As you
know an atom of an element is composed of a heavy positively charged central nucleus
surrounded by a cloud of orbiting electrons. The size of the positive charge on the nucleus
and the number of orbiting electrons determines the type of element. (See Figure
1).
We can show the state of the electrons in orbit round the nucleus by an energy
level diagram. The energy of each electron is shown on the vertical axis. A simplified version
of an energy level diagram is shown in Figure 2. The electrons are spread through the
energy levels. Notice that no electron can have an energy state between the
levels.
In hydrogen there is just one orbiting electron. The electron is usually in its
unexcited or ground state - level 1 (Figure 3(a).

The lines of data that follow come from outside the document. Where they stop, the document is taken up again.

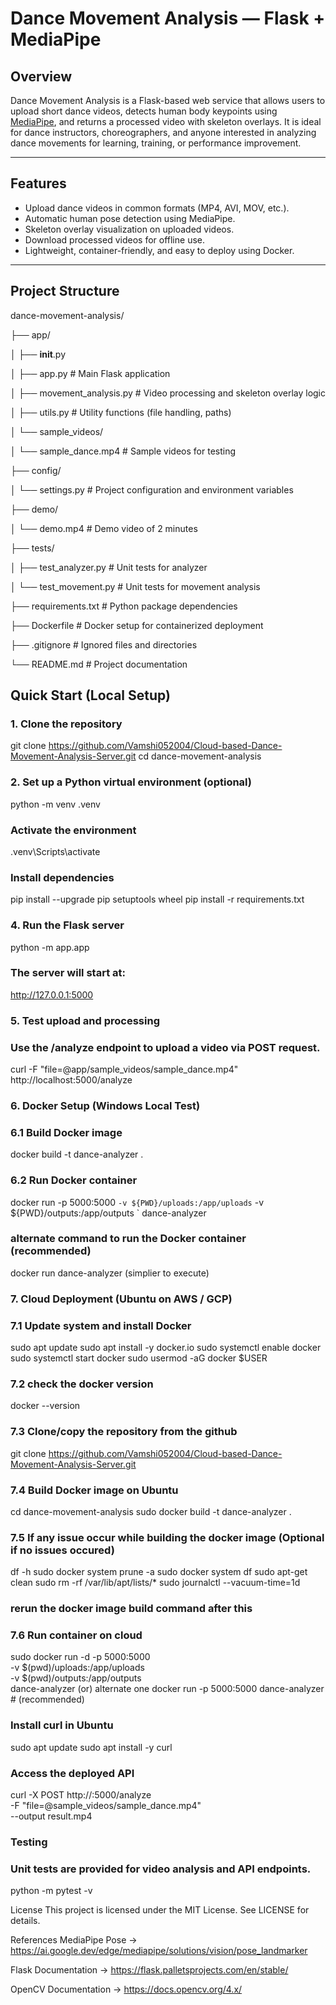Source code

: # Dance Movement Analysis — Flask + MediaPipe

## Overview
Dance Movement Analysis is a Flask-based web service that allows users to upload short dance videos, detects human body keypoints using [MediaPipe](https://mediapipe.dev/), and returns a processed video with skeleton overlays. It is ideal for dance instructors, choreographers, and anyone interested in analyzing dance movements for learning, training, or performance improvement.

---

## Features
- Upload dance videos in common formats (MP4, AVI, MOV, etc.).
- Automatic human pose detection using MediaPipe.
- Skeleton overlay visualization on uploaded videos.
- Download processed videos for offline use.
- Lightweight, container-friendly, and easy to deploy using Docker.

---

## Project Structure
dance-movement-analysis/

├── app/

│   ├── __init__.py

│   ├── app.py                 # Main Flask application

│   ├── movement_analysis.py   # Video processing and skeleton overlay logic

│   ├── utils.py               # Utility functions (file handling, paths)

│   └── sample_videos/

│       └── sample_dance.mp4   # Sample videos for testing

├── config/

│   └── settings.py            # Project configuration and environment variables

├── demo/

│   └── demo.mp4               # Demo video of 2 minutes

├── tests/

│   ├── test_analyzer.py       # Unit tests for analyzer

│   └── test_movement.py       # Unit tests for movement analysis

├── requirements.txt           # Python package dependencies

├── Dockerfile                 # Docker setup for containerized deployment

├── .gitignore                 # Ignored files and directories

└── README.md                  # Project documentation


## Quick Start (Local Setup)

### 1. Clone the repository
git clone https://github.com/Vamshi052004/Cloud-based-Dance-Movement-Analysis-Server.git
cd dance-movement-analysis

### 2. Set up a Python virtual environment (optional)
python -m venv .venv
### Activate the environment
.venv\Scripts\activate 

### Install dependencies
pip install --upgrade pip setuptools wheel
pip install -r requirements.txt

### 4. Run the Flask server
python -m app.app
### The server will start at:
http://127.0.0.1:5000

### 5. Test upload and processing
### Use the /analyze endpoint to upload a video via POST request.
curl -F "file=@app/sample_videos/sample_dance.mp4" http://localhost:5000/analyze

### 6. Docker Setup (Windows Local Test)
### 6.1 Build Docker image
docker build -t dance-analyzer .

### 6.2 Run Docker container
docker run -p 5000:5000 `
-v ${PWD}/uploads:/app/uploads `
-v ${PWD}/outputs:/app/outputs `
  dance-analyzer
### alternate command to run the Docker container (recommended)
docker run dance-analyzer (simplier to execute)

### 7. Cloud Deployment (Ubuntu on AWS / GCP)
### 7.1 Update system and install Docker
sudo apt update
sudo apt install -y docker.io
sudo systemctl enable docker
sudo systemctl start docker
sudo usermod -aG docker $USER

### 7.2 check the docker version
docker --version

### 7.3 Clone/copy the repository from the github
git clone https://github.com/Vamshi052004/Cloud-based-Dance-Movement-Analysis-Server.git

### 7.4 Build Docker image on Ubuntu
cd dance-movement-analysis
sudo docker build -t dance-analyzer .

### 7.5 If any issue occur while building the docker image (Optional if no issues occured)
df -h
sudo docker system prune -a
sudo docker system df
sudo apt-get clean
sudo rm -rf /var/lib/apt/lists/*
sudo journalctl --vacuum-time=1d
### rerun the docker image build command after this


### 7.6 Run container on cloud
sudo docker run -d -p 5000:5000 \
  -v $(pwd)/uploads:/app/uploads \
  -v $(pwd)/outputs:/app/outputs \
  dance-analyzer
(or) alternate one
docker run -p 5000:5000 dance-analyzer # (recommended)

### Install curl in Ubuntu
sudo apt update
sudo apt install -y curl

### Access the deployed API
curl -X POST http://<EC2-IP>:5000/analyze \
  -F "file=@sample_videos/sample_dance.mp4" \
  --output result.mp4

### Testing
### Unit tests are provided for video analysis and API endpoints.
python -m pytest -v


License
This project is licensed under the MIT License. See LICENSE for details.

References
MediaPipe Pose -> https://ai.google.dev/edge/mediapipe/solutions/vision/pose_landmarker

Flask Documentation -> https://flask.palletsprojects.com/en/stable/

OpenCV Documentation -> https://docs.opencv.org/4.x/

If energy is put into the atom in the form of radiant energy or by an inelastic collision
with a charged particle (such as another electron) this electron is raised to a higher energy
level and is said to be excited and in an excited state. (In
Figure 3 (b) the electron has been raised to level 3 and the colliding electron has lost some
energy).
The electron is shown falling
back to its ground state although it does not have to do this. It could fall back to level 2 and
then later on back to level 1.
If the collision with an incoming electron is sufficiently
violent an electron within the atom can be given enough energy to raise it to the level marked
with an infinity symbol in the diagrams. (Figure 4 (a and b))
If it reaches this level, or
above, it will escape from the atom altogether. This level is called the ionisation level and the
process is called ionisation.
The removal of one
(or more) electrons will leave the atom with a net positive charge – it has become a positive
ion. To ionise hydrogen requires 21.8x10-19 J or 13.6 eV. This assumes that the
electron starts off in its ground state.